(Data items)
--*--
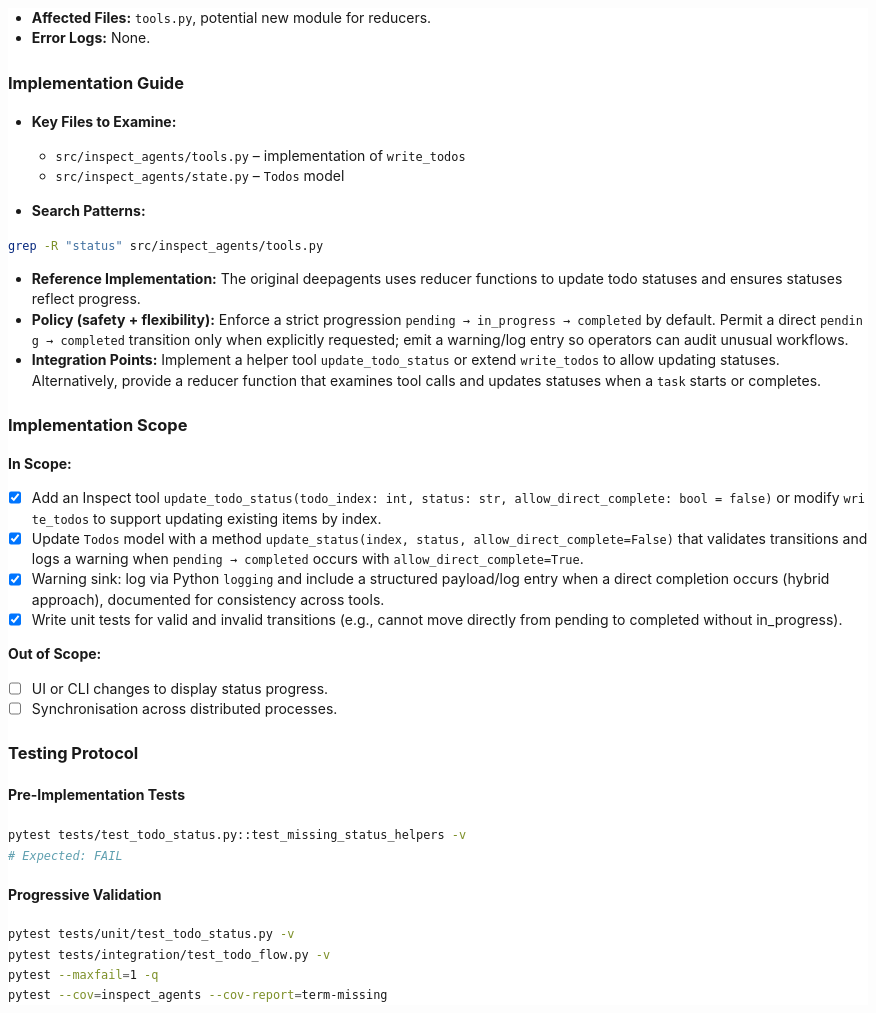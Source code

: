 - **Affected Files:** `tools.py`, potential new module for reducers.
- **Error Logs:** None.

### Implementation Guide

- **Key Files to Examine:**
  - `src/inspect_agents/tools.py` – implementation of `write_todos`
  - `src/inspect_agents/state.py` – `Todos` model

- **Search Patterns:**
```bash
grep -R "status" src/inspect_agents/tools.py
```

- **Reference Implementation:** The original deepagents uses reducer functions to update todo statuses and ensures statuses reflect progress.
- **Policy (safety + flexibility):** Enforce a strict progression `pending → in_progress → completed` by default. Permit a direct `pending → completed` transition only when explicitly requested; emit a warning/log entry so operators can audit unusual workflows.
- **Integration Points:** Implement a helper tool `update_todo_status` or extend `write_todos` to allow updating statuses. Alternatively, provide a reducer function that examines tool calls and updates statuses when a `task` starts or completes.

### Implementation Scope

**In Scope:**
- [x] Add an Inspect tool `update_todo_status(todo_index: int, status: str, allow_direct_complete: bool = false)` or modify `write_todos` to support updating existing items by index.
- [x] Update `Todos` model with a method `update_status(index, status, allow_direct_complete=False)` that validates transitions and logs a warning when `pending → completed` occurs with `allow_direct_complete=True`.
- [x] Warning sink: log via Python `logging` and include a structured payload/log entry when a direct completion occurs (hybrid approach), documented for consistency across tools.
- [x] Write unit tests for valid and invalid transitions (e.g., cannot move directly from pending to completed without in_progress).

**Out of Scope:**
- [ ] UI or CLI changes to display status progress.
- [ ] Synchronisation across distributed processes.

### Testing Protocol

#### Pre-Implementation Tests

```bash
pytest tests/test_todo_status.py::test_missing_status_helpers -v
# Expected: FAIL
```

#### Progressive Validation

```bash
pytest tests/unit/test_todo_status.py -v
pytest tests/integration/test_todo_flow.py -v
pytest --maxfail=1 -q
pytest --cov=inspect_agents --cov-report=term-missing
```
--*--
Your goal = From the entries, work out how many lines include the word "Scope", answering with the number only.

Result = 3